0.983], p = .022), though in a negative direction: for every 1 second spent looking at the final

target cell, there was, on average, a 12.3% reduction in the chance of correctly answering the

item. The distractor cells were also significant (CI95% = [0.750, 0.935], p = .002) in a negative direction: for every 1 second spent looking at distractor cells, there was, on average, a 16.3% reduction in the chance of correctly answering the item. The number of RO revisits (toggling rate) was also significant (CI95% = [0.736, 0.867], p < .001) in a negative direction: for every additional revisit to the response options, there was, on average, a 20.1% reduction in the chance to solve the item correctly. Contrary to the hypothesis, the final relation cells were not significant predictors of item success (CI95% = [0.966, 1.112], p = .001). Table 3.9 displays the full output of this regression.

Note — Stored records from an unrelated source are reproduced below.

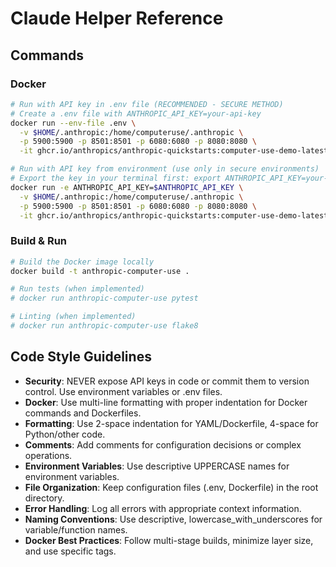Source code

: # Claude Helper Reference

## Commands

### Docker
```bash
# Run with API key in .env file (RECOMMENDED - SECURE METHOD)
# Create a .env file with ANTHROPIC_API_KEY=your-api-key
docker run --env-file .env \
  -v $HOME/.anthropic:/home/computeruse/.anthropic \
  -p 5900:5900 -p 8501:8501 -p 6080:6080 -p 8080:8080 \
  -it ghcr.io/anthropics/anthropic-quickstarts:computer-use-demo-latest

# Run with API key from environment (use only in secure environments)
# Export the key in your terminal first: export ANTHROPIC_API_KEY=your-api-key
docker run -e ANTHROPIC_API_KEY=$ANTHROPIC_API_KEY \
  -v $HOME/.anthropic:/home/computeruse/.anthropic \
  -p 5900:5900 -p 8501:8501 -p 6080:6080 -p 8080:8080 \
  -it ghcr.io/anthropics/anthropic-quickstarts:computer-use-demo-latest
```

### Build & Run
```bash
# Build the Docker image locally
docker build -t anthropic-computer-use .

# Run tests (when implemented)
# docker run anthropic-computer-use pytest

# Linting (when implemented)
# docker run anthropic-computer-use flake8
```

## Code Style Guidelines

- **Security**: NEVER expose API keys in code or commit them to version control. Use environment variables or .env files.
- **Docker**: Use multi-line formatting with proper indentation for Docker commands and Dockerfiles.
- **Formatting**: Use 2-space indentation for YAML/Dockerfile, 4-space for Python/other code.
- **Comments**: Add comments for configuration decisions or complex operations.
- **Environment Variables**: Use descriptive UPPERCASE names for environment variables.
- **File Organization**: Keep configuration files (.env, Dockerfile) in the root directory.
- **Error Handling**: Log all errors with appropriate context information.
- **Naming Conventions**: Use descriptive, lowercase_with_underscores for variable/function names.
- **Docker Best Practices**: Follow multi-stage builds, minimize layer size, and use specific tags.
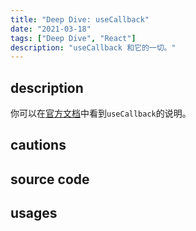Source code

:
 ```yaml
---
title: "Deep Dive: useCallback"
date: "2021-03-18"
tags: ["Deep Dive", "React"]
description: "useCallback 和它的一切。"
---
```


## description

你可以在[官方文档](https://reactjs.org/docs/hooks-reference.html#usecallback)中看到`useCallback`的说明。

## cautions

## source code

## usages
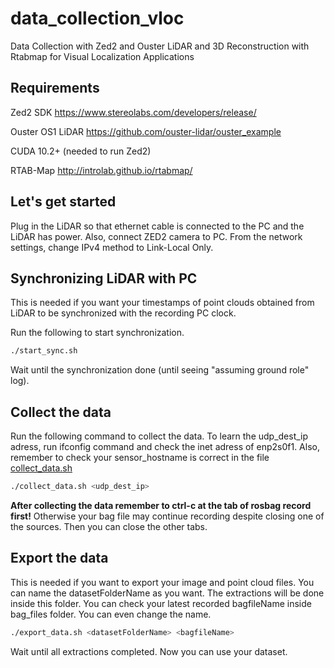 # data_collection_vloc
Data Collection with Zed2 and Ouster LiDAR and 3D Reconstruction with Rtabmap for Visual Localization Applications

## Requirements

Zed2 SDK <https://www.stereolabs.com/developers/release/>

Ouster OS1 LiDAR <https://github.com/ouster-lidar/ouster_example>

CUDA 10.2+ (needed to run Zed2)

RTAB-Map <http://introlab.github.io/rtabmap/>

## Let's get started

Plug in the LiDAR so that ethernet cable is connected to the PC and the LiDAR has power. Also, connect ZED2 camera to PC. From the network settings, change IPv4 method to Link-Local Only.

## Synchronizing LiDAR with PC

This is needed if you want your timestamps of point clouds obtained from LiDAR to be synchronized with the recording PC clock. 

Run the following to start synchronization.

```bash
./start_sync.sh
```

Wait until the synchronization done (until seeing "assuming ground role" log).

## Collect the data

Run the following command to collect the data. To learn the udp_dest_ip adress, run ifconfig command and check the inet adress of enp2s0f1. 
Also, remember to check your sensor_hostname is correct in the file [collect_data.sh](https://github.com/atakandag/data_collection_vloc/blob/main/collect_data.sh)

```bash
./collect_data.sh <udp_dest_ip>
```

**After collecting the data remember to ctrl-c at the tab of rosbag record first!** Otherwise your bag file may continue recording despite closing one of the sources. Then you can close the other tabs.

## Export the data

This is needed if you want to export your image and point cloud files. You can name the datasetFolderName as you want. The extractions will be done inside this folder. You can check your latest recorded bagfileName inside bag_files folder. You can even change the name.

```bash
./export_data.sh <datasetFolderName> <bagfileName>
```

Wait until all extractions completed. Now you can use your dataset.
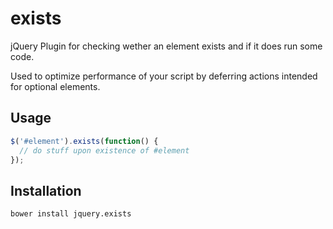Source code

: exists
======

jQuery Plugin for checking wether an element exists and if it does run some code.

Used to optimize performance of your script by deferring actions intended for optional elements.

Usage
-----
```javascript
$('#element').exists(function() {
  // do stuff upon existence of #element
});
```
Installation
------------

```shell
bower install jquery.exists
```
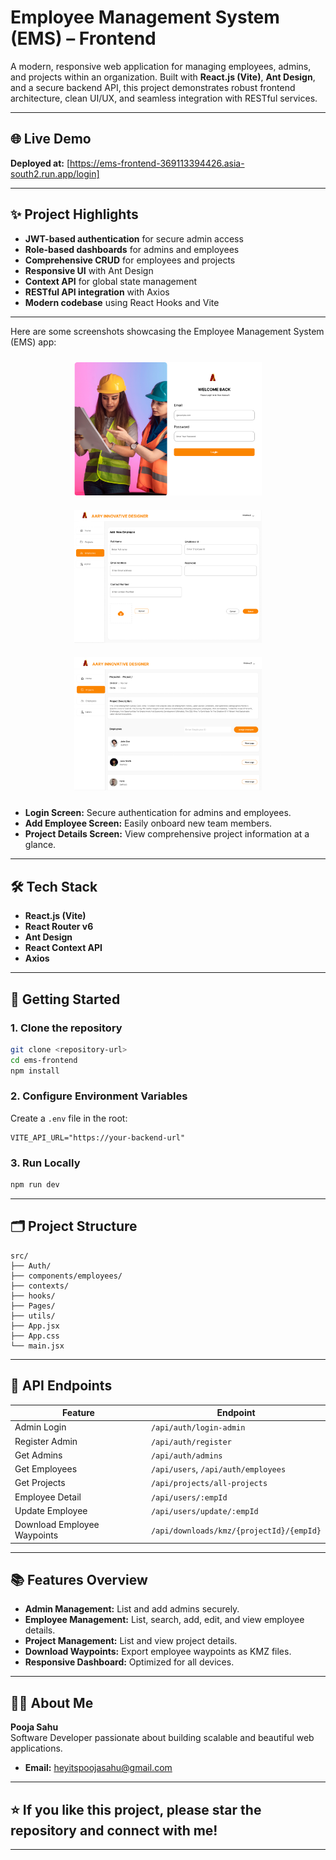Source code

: # Employee Management System (EMS) – Frontend

A modern, responsive web application for managing employees, admins, and projects within an organization. Built with **React.js (Vite)**, **Ant Design**, and a secure backend API, this project demonstrates robust frontend architecture, clean UI/UX, and seamless integration with RESTful services.

---

## 🌐 Live Demo

**Deployed at:** [https://ems-frontend-369113394426.asia-south2.run.app/login]

---

## ✨ Project Highlights

- **JWT-based authentication** for secure admin access
- **Role-based dashboards** for admins and employees
- **Comprehensive CRUD** for employees and projects
- **Responsive UI** with Ant Design
- **Context API** for global state management
- **RESTful API integration** with Axios
- **Modern codebase** using React Hooks and Vite

---

Here are some screenshots showcasing the Employee Management System (EMS) app:

<div align="center">
   <img src="Employee-Management-System-Web/src/assets/png/login screen.png" alt="Login Screen" width="300" style="margin: 10px;"/>
   <img src="Employee-Management-System-Web/src/assets/png/adding employe.png" alt="Add Employee Screen" width="300" style="margin: 10px;"/>
   <img src="Employee-Management-System-Web/src/assets/png/project screen details.png" alt="Project Details Screen" width="300" style="margin: 10px;"/>
</div>

- **Login Screen:** Secure authentication for admins and employees.
- **Add Employee Screen:** Easily onboard new team members.
- **Project Details Screen:** View comprehensive project information at a glance.

---

## 🛠️ Tech Stack

- **React.js (Vite)**
- **React Router v6**
- **Ant Design**
- **React Context API**
- **Axios**

---

## 🚀 Getting Started

### 1. Clone the repository

```bash
git clone <repository-url>
cd ems-frontend
npm install
```

### 2. Configure Environment Variables

Create a `.env` file in the root:

```
VITE_API_URL="https://your-backend-url"
```

### 3. Run Locally

```bash
npm run dev
```

---

## 🗂️ Project Structure

```
src/
├── Auth/
├── components/employees/
├── contexts/
├── hooks/
├── Pages/
├── utils/
├── App.jsx
├── App.css
└── main.jsx
```

---

## 🔗 API Endpoints

| Feature                     | Endpoint                                 |
| --------------------------- | ---------------------------------------- |
| Admin Login                 | `/api/auth/login-admin`                  |
| Register Admin              | `/api/auth/register`                     |
| Get Admins                  | `/api/auth/admins`                       |
| Get Employees               | `/api/users`, `/api/auth/employees`      |
| Get Projects                | `/api/projects/all-projects`             |
| Employee Detail             | `/api/users/:empId`                      |
| Update Employee             | `/api/users/update/:empId`               |
| Download Employee Waypoints | `/api/downloads/kmz/{projectId}/{empId}` |

---

## 📚 Features Overview

- **Admin Management:** List and add admins securely.
- **Employee Management:** List, search, add, edit, and view employee details.
- **Project Management:** List and view project details.
- **Download Waypoints:** Export employee waypoints as KMZ files.
- **Responsive Dashboard:** Optimized for all devices.

---

## 🙋‍♂️ About Me

**Pooja Sahu**  
Software Developer passionate about building scalable and beautiful web applications.

- **Email:** heyitspoojasahu@gmail.com

---

## ⭐️ If you like this project, please star the repository and connect with me!

---
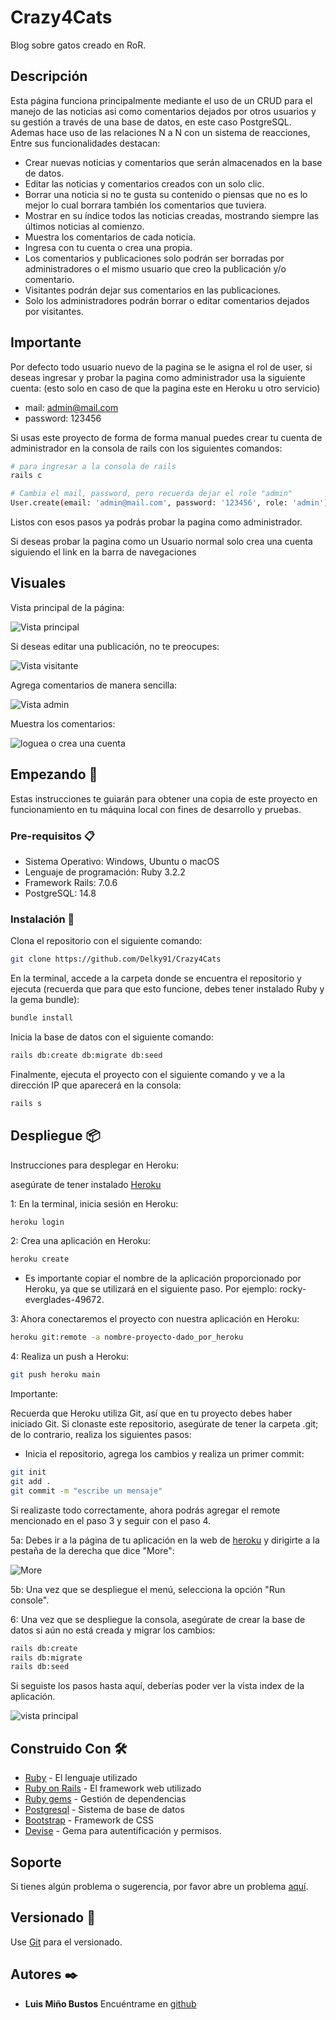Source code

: # Crazy4Cats

Blog sobre gatos creado en RoR.

## Descripción

Esta página funciona principalmente mediante el uso de un CRUD para el manejo de las noticias asi como comentarios dejados por otros usuarios y su gestión a través de una base de datos, en este caso PostgreSQL. Ademas hace uso de las relaciones N a N con un sistema de reacciones,  Entre sus funcionalidades destacan:

- Crear nuevas noticias y comentarios que serán almacenados en la base de datos.
- Editar las noticias y comentarios creados con un solo clic.
- Borrar una noticia si no te gusta su contenido o piensas que no es lo mejor lo cual borrara también los comentarios que tuviera.
- Mostrar en su índice todos las noticias creadas, mostrando siempre las últimos noticias al comienzo.
- Muestra los comentarios de cada noticia.
- Ingresa con tu cuenta o crea una propia.
- Los comentarios y publicaciones solo podrán ser borradas por administradores o el mismo usuario que creo la publicación y/o comentario.
- Visitantes podrán dejar sus comentarios en las publicaciones.
- Solo los administradores podrán borrar o editar comentarios dejados por visitantes.

## Importante

Por defecto todo usuario nuevo de la pagina se le asigna el rol de user, si deseas ingresar y probar la pagina como administrador usa la siguiente cuenta: (esto solo en caso de que la pagina este en Heroku u otro servicio)

- mail: <admin@mail.com>
- password: 123456

Si usas este proyecto de forma de forma manual puedes crear tu cuenta de administrador en la consola de rails con los siguientes comandos:

```bash
# para ingresar a la consola de rails
rails c

# Cambia el mail, password, pero recuerda dejar el role "admin"
User.create(email: 'admin@mail.com', password: '123456', role: 'admin')
```

Listos con esos pasos ya podrás probar la pagina como administrador.

Si deseas probar la pagina como un Usuario normal solo crea una cuenta siguiendo el link en la barra de navegaciones

## Visuales

Vista principal de la página:

![Vista principal](/public/index.png)

Si deseas editar una publicación, no te preocupes:

![Vista visitante](/public/visitors.png)

Agrega comentarios de manera sencilla:

![Vista admin](/public/adminView.png)

Muestra los comentarios:

![loguea o crea una cuenta](/public/login.png)

## Empezando 🚀

Estas instrucciones te guiarán para obtener una copia de este proyecto en funcionamiento en tu máquina local con fines de desarrollo y pruebas.

### Pre-requisitos 📋

- Sistema Operativo: Windows, Ubuntu o macOS
- Lenguaje de programación: Ruby 3.2.2
- Framework Rails: 7.0.6
- PostgreSQL: 14.8

### Instalación 🔧

Clona el repositorio con el siguiente comando:

```bash
git clone https://github.com/Delky91/Crazy4Cats
```

En la terminal, accede a la carpeta donde se encuentra el repositorio y ejecuta (recuerda que para que esto funcione, debes tener instalado Ruby y la gema bundle):

```bash
bundle install
```

Inicia la base de datos con el siguiente comando:

```bash
rails db:create db:migrate db:seed
```

Finalmente, ejecuta el proyecto con el siguiente comando y ve a la dirección IP que aparecerá en la consola:

```bash
rails s
```

## Despliegue 📦

Instrucciones para desplegar en Heroku:

asegúrate de tener instalado [Heroku](https://devcenter.heroku.com/articles/heroku-cli#install-the-heroku-cli)

1: En la terminal, inicia sesión en Heroku:

```bash
heroku login
```

2: Crea una aplicación en Heroku:

```bash
heroku create
```

- Es importante copiar el nombre de la aplicación proporcionado por Heroku, ya que se utilizará en el siguiente paso. Por ejemplo: rocky-everglades-49672.

3: Ahora conectaremos el proyecto con nuestra aplicación en Heroku:

```bash
heroku git:remote -a nombre-proyecto-dado_por_heroku
```

4: Realiza un push a Heroku:

```bash
git push heroku main
```

Importante:

Recuerda que Heroku utiliza Git, así que en tu proyecto debes haber iniciado Git. Si clonaste este repositorio, asegúrate de tener la carpeta .git; de lo contrario, realiza los siguientes pasos:

- Inicia el repositorio, agrega los cambios y realiza un primer commit:

```bash
git init
git add .
git commit -m "escribe un mensaje"
```

Si realizaste todo correctamente, ahora podrás agregar el remote mencionado en el paso 3 y seguir con el paso 4.

5a: Debes ir a la página de tu aplicación en la web de [heroku](https://id.heroku.com/login) y dirigirte a la pestaña de la derecha que dice "More":

![More](/public/heroku.png)

5b: Una vez que se despliegue el menú, selecciona la opción "Run console".

6: Una vez que se despliegue la consola, asegúrate de crear la base de datos si aún no está creada y migrar los cambios:

```bash
rails db:create
rails db:migrate
rails db:seed
```

Si seguiste los pasos hasta aquí, deberías poder ver la vista index de la aplicación.

![vista principal](/public/index.png)

## Construido Con 🛠️

- [Ruby](https://www.ruby-lang.org/es/) - El lenguaje utilizado
- [Ruby on Rails](https://rubyonrails.org) - El framework web utilizado
- [Ruby gems](https://rubygems.org) - Gestión de dependencias
- [Postgresql](https://www.postgresql.org) - Sistema de base de datos
- [Bootstrap](https://getbootstrap.com/) - Framework de CSS
- [Devise](https://github.com/heartcombo/devise) - Gema para autentificación y permisos.

## Soporte

Si tienes algún problema o sugerencia, por favor abre un problema [aquí](https://github.com/Delky91/Crazy4Cats/issues).

## Versionado 📌

Use [Git](https://git-scm.com) para el versionado.

## Autores ✒️

- **Luis Miño Bustos** Encuéntrame en [github](https://github.com/Delky91)
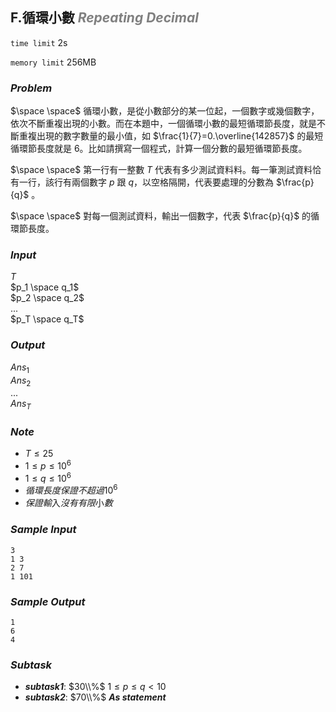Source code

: ## **F.循環小數** <font color = 'gray'>***Repeating Decimal***</font>
`time limit` 2s

`memory limit` 256MB

### ***Problem***
$\space \space$ 循環⼩數，是從⼩數部分的某⼀位起，⼀個數字或幾個數字，依次不斷重複出現的⼩數。⽽在本題中，⼀個循環⼩數的最短循環節⻑度，就是不斷重複出現的數字數量的最⼩值，如 $\frac{1}{7}=0.\overline{142857}$ 的最短循環節⻑度就是 6。⽐如請撰寫⼀個程式，計算⼀個分數的最短循環節⻑度。

$\space \space$ 第⼀⾏有⼀整數 $T$ 代表有多少測試資料料。每⼀筆測試資料恰有⼀⾏，該⾏有兩個數字 $p$ 跟 $q$，以空格隔開，代表要處理的分數為 $\frac{p}{q}$ 。

$\space \space$ 對每⼀個測試資料，輸出⼀個數字，代表 $\frac{p}{q}$ 的循環節⻑度。

### ***Input***

$T$\
$p_1 \space q_1$\
$p_2 \space q_2$\
$...$\
$p_T \space q_T$

### ***Output***

$Ans_1$\
$Ans_2$\
$...$\
$Ans_T$

### ***Note***

- $T \leq 25$
- $1 \leq p \leq 10^6$
- $1 \leq q \leq 10^6$
- $循環長度保證不超過10^6$
- $保證輸⼊沒有有限⼩數$

### ***Sample Input***

```
3
1 3
2 7
1 101
```

### ***Sample Output***

```
1
6
4
```

### ***Subtask***

- ***subtask1***: $30\\%$ $1 \leq p \leq q < 10$
- ***subtask2***: $70\\%$ ***As statement***

<div style="page-break-after: always"></div>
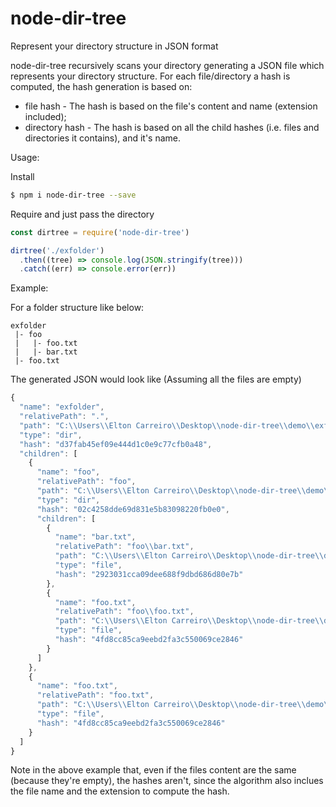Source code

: # node-dir-tree
Represent your directory structure in JSON format

node-dir-tree recursively scans your directory generating a JSON file which represents your directory structure. For each file/directory a hash is computed, the hash generation is based on:

* file hash - The hash is based on the file's content and name (extension included);
* directory hash - The hash is based on all the child hashes (i.e. files and directories it contains), and it's name.

Usage:

Install

```bash
$ npm i node-dir-tree --save
```

Require and just pass the directory

```javascript
const dirtree = require('node-dir-tree')

dirtree('./exfolder')
  .then((tree) => console.log(JSON.stringify(tree)))
  .catch((err) => console.error(err))
```

Example:


For a folder structure like below:
```
exfolder
 |- foo
 |   |- foo.txt
 |   |- bar.txt
 |- foo.txt
```

The generated JSON would look like (Assuming all the files are empty)

```javascript
{
  "name": "exfolder",
  "relativePath": ".",
  "path": "C:\\Users\\Elton Carreiro\\Desktop\\node-dir-tree\\demo\\exfolder",
  "type": "dir",
  "hash": "d37fab45ef09e444d1c0e9c77cfb0a48",
  "children": [
    {
      "name": "foo",
      "relativePath": "foo",
      "path": "C:\\Users\\Elton Carreiro\\Desktop\\node-dir-tree\\demo\\exfolder\\foo",
      "type": "dir",
      "hash": "02c4258dde69d831e5b83098220fb0e0",
      "children": [
        {
          "name": "bar.txt",
          "relativePath": "foo\\bar.txt",
          "path": "C:\\Users\\Elton Carreiro\\Desktop\\node-dir-tree\\demo\\exfolder\\foo\\bar.txt",
          "type": "file",
          "hash": "2923031cca09dee688f9dbd686d80e7b"
        },
        {
          "name": "foo.txt",
          "relativePath": "foo\\foo.txt",
          "path": "C:\\Users\\Elton Carreiro\\Desktop\\node-dir-tree\\demo\\exfolder\\foo\\foo.txt",
          "type": "file",
          "hash": "4fd8cc85ca9eebd2fa3c550069ce2846"
        }
      ]
    },
    {
      "name": "foo.txt",
      "relativePath": "foo.txt",
      "path": "C:\\Users\\Elton Carreiro\\Desktop\\node-dir-tree\\demo\\exfolder\\foo.txt",
      "type": "file",
      "hash": "4fd8cc85ca9eebd2fa3c550069ce2846"
    }
  ]
}
```

Note in the above example that, even if the files content are the same (because they're empty), the hashes aren't, since the algorithm also inclues the file name and the extension to compute the hash.
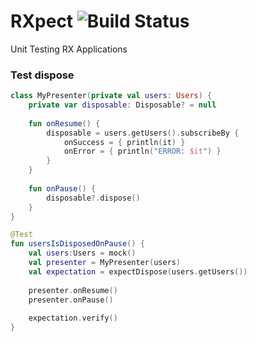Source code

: # RXpect ![Build Status](https://travis-ci.org/ybonjour/RXpect.svg?branch=master)
Unit Testing RX Applications

### Test dispose
```kotlin
class MyPresenter(private val users: Users) {
    private var disposable: Disposable? = null
    
    fun onResume() {
        disposable = users.getUsers().subscribeBy {
            onSuccess = { println(it) }
            onError = { println("ERROR: $it") }
        }
    }
    
    fun onPause() {
        disposable?.dispose()
    }
}
```

```kotlin
@Test
fun usersIsDisposedOnPause() {
    val users:Users = mock()
    val presenter = MyPresenter(users)
    val expectation = expectDispose(users.getUsers()) 
    
    presenter.onResume()
    presenter.onPause()
    
    expectation.verify()
}
```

Table 3.9. Output of Binary Logistic Regression with Item Characteristics, Gaze Time on

Areas of Interests (AOIs), and Revisit Rates predicting Item Success (1S and 2S items).

Exp(B) CI-Exp(B) Sig.

Relational Complexity 0.263 0.172, 0.400 < 0.001

Steps 0.416 0.216, 0.802 0.009

Final-answer Response Option (sec) 40.207 17.774, 90.952 < 0.001

Final-answer Target Cell (sec) 0.887 0.801, 0.983 0.022

Final relation cells (sec) 1.036 0.966, 1.112 0.323

Distractor cells (sec) 0.837 0.750, 0.935 0.002

Response Option Revisits (#) 0.799 0.736, 0.867 < 0.001

Constant 329.65 < 0.001

χ2 =240.17, df = 7, p < .001

Classification Accuracy = 88.8% Nagelkerke R2 = .582

N = 510 items

The second regression included the same predictors as above, but also added interim gaze metrics as additional predictors (interim answer RO, interim target cell, interim relation

cells). Because interim gaze metrics were only calculated for 2S items, only 2S items were

included. This regression was conducted over two models. The first model aimed to replicate the results of the first regression (i.e., interim AOIs were not included), while the second

model added the interim AOI metrics. The first model mostly replicated the previous

regression. However, this time, the final-answer target cell was not a significant predictor of item success, (CI95% = [0.748, 1.090], p = .288); but the final relation cells were

(CI95% = [1.005, 1.416], p = .044), such that for every 1 additional second spent looking at the final relation cells, there was, on average, a 19.3% increase in the chance of solving the item correctly. In the second model, the pattern of predictions for the previous predictors remained the same. Of the three new predictors, only interim answer RO was a significant predictor, in a negative direction (CI95% = [0.108, .813], p = .018. However, as with the other response option AOIs, this should be interpreted with caution, since those looking to input their answer look towards the response options (in this case, inputting the interim response would result in an incorrect answer, so the chance of success decreases). Contrary to hypotheses, the other two predictors, interim target cell and interim relation cells were not significant predictors, p’s > .05.